Directed writing is writing in response to an assignment. Writing assignments often include not only a topic, but also related questions (or prompts) that are designed to encourage the open-minded thinking involved in brainstorming.

Here's a response to an assignment to write about what job satisfaction means to you:

I think there are a lot of factors that influence job satisfaction, but to me, the most important is feeling like a valued member of a team. I need to know that members of my team will support one another and work together effectively in order to feel happy at my job. In turn, this job satisfaction impacts other aspects of my work, like how productive I am.

Note that this response sounds a bit like an essay.
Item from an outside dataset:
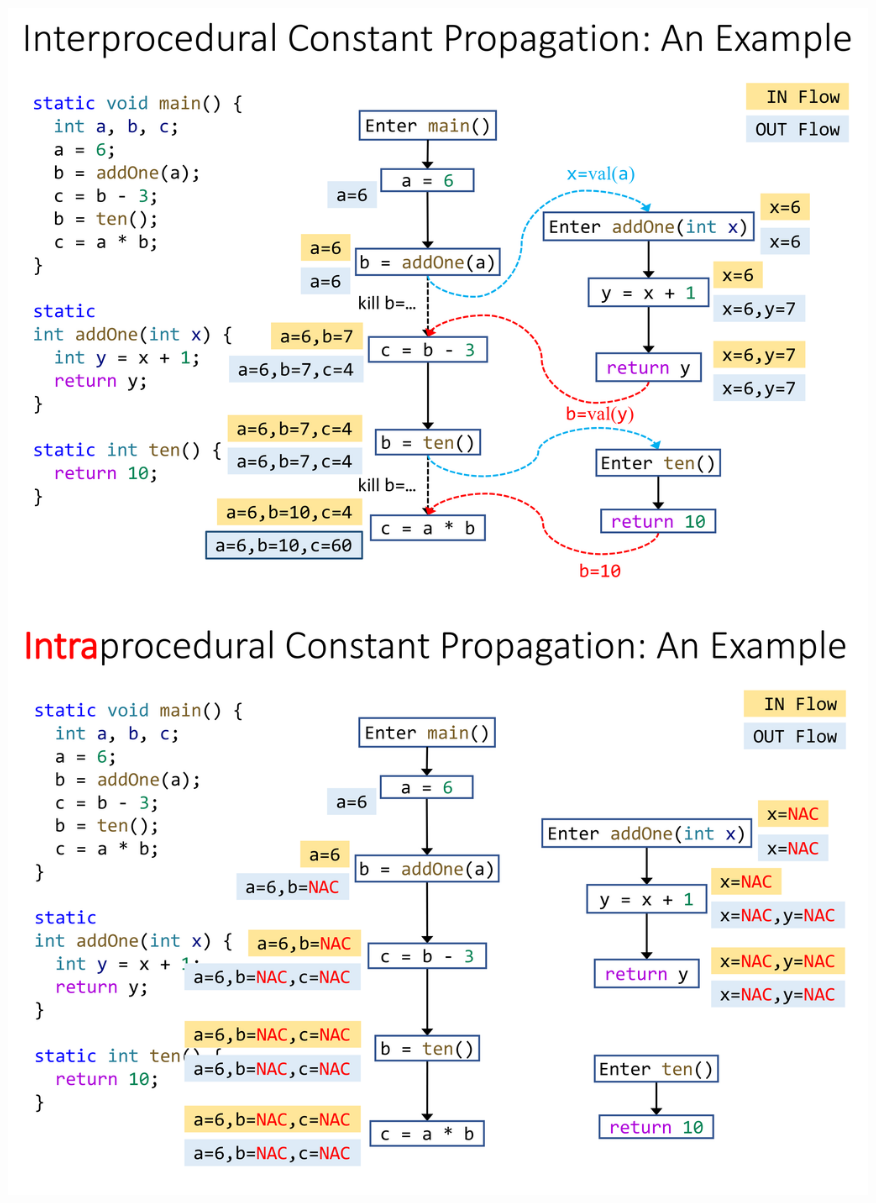 ![](./imgs/lec7_example_of_interprocedural_constant_propagation.png)

![](./imgs/lec7_example_of_intraprocedural_constant_propagation.png)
There may be a thesis statement in it, or an interesting narrative that might help the writer to come up with a thesis statement.

big idea
Any of the brainstorming techniques described here can help you to begin the writing process. It's up to you to find which of them works best in a particular situation. The “best” technique is the one that enables you to find ideas, generate content, and beat “writer's block” before it starts.

Innovation: Skill in Action
Imagine that Jorge is a massage therapist who is starting his own business. He’ll need to develop communications for several purposes such as marketing pamphlets for potential clients, information on his website, and a business plan for his stakeholders. By using the brainstorming methods in this lesson, he can begin thinking outside the box for these communications, strengthening his innovation skill.

For instance, he may start clustering different needs of potential clients, such as people recovering from injury, people with high stress jobs, people with chronic illness, and people with who prioritize self-care. As he considers various client needs, he’s strengthening his innovation skill.


3. Choosing a Topic

Brainstorming is particularly helpful when you need to find a topic to write about. Writing assignments often include a broad subject, but not a specific topic. In academic writing, a topic is the focus of an essay or other written work; it's what the essay is about.

Any of the preceding brainstorming techniques can help writers to identify topics.

EXAMPLE

If you were assigned to write an essay about job satisfaction, you might use clustering or mapping to decide what you want to write about this topic.

Take another look at the brainstorming examples above. Connections have been drawn between subtopics like “productivity” and “employee retention.” Those connections might be interesting, but the connections between happiness at work and the subtopic of “influential factors” might be the most useful. Beginning with no more than “job satisfaction,” the writer was led to think about different aspects of work that impact employees’ attitudes toward their jobs.

Perhaps, then, this writer is most interested in what a company can do to increase job satisfaction among its employees.

EXAMPLE

This brainstorming process could turn into an informative report in which the writer conducts research to determine the top three factors that influence employees’ happiness at work. The relationship between these factors and job satisfaction can certainly be a topic worth writing about.

watch
Author, comedian, and actress Kim Coles is a writing pro with two bestselling books to her name, and in this Sophia Story, she’ll share her writing process with you! You’ll discover the writing strategies that keep Kim productive and help her communicate her best. By applying Kim’s attitude and methods to your own work, you’ll have what you need to start writing your future.

summary
In this lesson, you learned how to begin the writing process by brainstorming. There are five main brainstorming techniques that you can try: clustering/mapping, listing, the five Ws, freewriting, and directed writing. The technique that will work best for you may vary depending on the specific writing task at hand. When choosing a topic, brainstorming enables you to organize your thoughts, and to bring to the surface anything that you might already know about that topic. Finally, you discovered how brainstorming strengthens your innovation skill.

Best of luck in your learning!

Source: This tutorial was authored by Sophia Learning. Please see our Terms of Use.

Terms to Know
Brainstorming

The use of a variety of techniques to generate ideas and/or clarify thinking.